中野 竜(なかの・りゅう/中央大4年/身長180センチ/アウトサイドヒッター)

 

 その姿を見て思い出したのは、一つのキャッチフレーズだった。

 

 『牛若丸』。

 

 それは、元日本代表のエース越川優(ヴォレアス北海道&ビーチバレーボール)を筆頭に数多くのバレーボール選手を育てた高校バレー界の名将・壬生義文監督(当時)が指導してきた長野県の創造学園高、現在の名称は松本国際高のエースに対して代々用いられてきた表現だ。

 

 俊敏な動きを武器として数々の逸話を残した平安時代の武将・源義経になぞらえて、『月刊バレーボール』の全国大会出場校名鑑では、跳躍力の秀でたエースの【特徴】の項目に決まって「牛若丸」と記されている。例えば直近でいうと、2019年のインターハイでチームを日本一に導いたエース柳田歩輝(筑波大1年)は「松本国際の牛若丸」と表現されていた。

 

 そのフレーズを創造学園高時代に与えられた一人、中央大のアウトサイドヒッター中野竜がV2男子・埼玉アザレアの内定選手として、Vリーグデビューを飾った。

 

埼玉アザレアのユニフォームを着て、コートに立つ

 

2度目の長野GR戦ではチーム最多得点をマーク

 

 デビューは2020年12月19日の長野GaRons戦。
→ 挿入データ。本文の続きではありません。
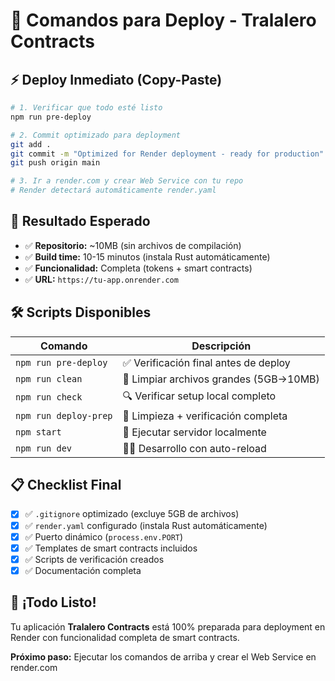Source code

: # 🚀 Comandos para Deploy - Tralalero Contracts

## ⚡ Deploy Inmediato (Copy-Paste)

```bash
# 1. Verificar que todo esté listo
npm run pre-deploy

# 2. Commit optimizado para deployment
git add .
git commit -m "Optimized for Render deployment - ready for production"
git push origin main

# 3. Ir a render.com y crear Web Service con tu repo
# Render detectará automáticamente render.yaml
```

## 🎯 Resultado Esperado

- ✅ **Repositorio:** ~10MB (sin archivos de compilación)
- ✅ **Build time:** 10-15 minutos (instala Rust automáticamente)
- ✅ **Funcionalidad:** Completa (tokens + smart contracts)
- ✅ **URL:** `https://tu-app.onrender.com`

## 🛠️ Scripts Disponibles

| Comando               | Descripción                            |
| --------------------- | -------------------------------------- |
| `npm run pre-deploy`  | ✅ Verificación final antes de deploy  |
| `npm run clean`       | 🧹 Limpiar archivos grandes (5GB→10MB) |
| `npm run check`       | 🔍 Verificar setup local completo      |
| `npm run deploy-prep` | 🎯 Limpieza + verificación completa    |
| `npm start`           | 🚀 Ejecutar servidor localmente        |
| `npm run dev`         | 👨‍💻 Desarrollo con auto-reload          |

## 📋 Checklist Final

- [x] ✅ `.gitignore` optimizado (excluye 5GB de archivos)
- [x] ✅ `render.yaml` configurado (instala Rust automáticamente)
- [x] ✅ Puerto dinámico (`process.env.PORT`)
- [x] ✅ Templates de smart contracts incluidos
- [x] ✅ Scripts de verificación creados
- [x] ✅ Documentación completa

## 🎉 ¡Todo Listo!

Tu aplicación **Tralalero Contracts** está 100% preparada para deployment en Render con funcionalidad completa de smart contracts.

**Próximo paso:** Ejecutar los comandos de arriba y crear el Web Service en render.com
三郷市総合体育館(埼玉)でのホームゲーム、その第3セット途中でリリーフサーバーとしてコートに立った。その後もコンスタントに出場機会を与えられては、最高到達点345センチから切れ味鋭いアタックを繰り出した。

 

 鮮烈だったのは、2月7日の長野GR戦。12月の前回対戦時ではストレートで勝利していたが、この試合では第1セットを奪われる展開に。第2セットも5点リードを許した中盤で、中野に出番が回ってきた。

 

 「デビュー戦で経験している相手ということもありましたし、事前にビデオも見ていました。ですが、前回とはメンバーも異なりましたし、自分がプレーしていない第1セットから相手をきちんと見て、研究していました。どう対応しようか、と考えながら、リラックスした状態でコートに入ることができたと思います」という言葉どおり、冷静にコースを見極めてアタックを打ち込んでいく。

 

 このセットの終盤22-22の場面で中野は後衛にいたが、「セッターの浜田(翔太)さんがトスを上げてくれると信じていました」と積極的に攻撃に参加。結果として23点目、24点目を自身の連続バックアタックによって刻むと、セットカウントをタイに戻す立役者となった。

 

 これで勢いを取り戻した埼玉は逆転勝利に成功。中野は第3セットに24-19のセットポイントからノータッチエースを決めたほか、終わってみれば、この試合でチーム最多17得点を記録する活躍を見せる。試合後の記者会見で、中野はチームへの思いと、プレーができることの喜びを口にした。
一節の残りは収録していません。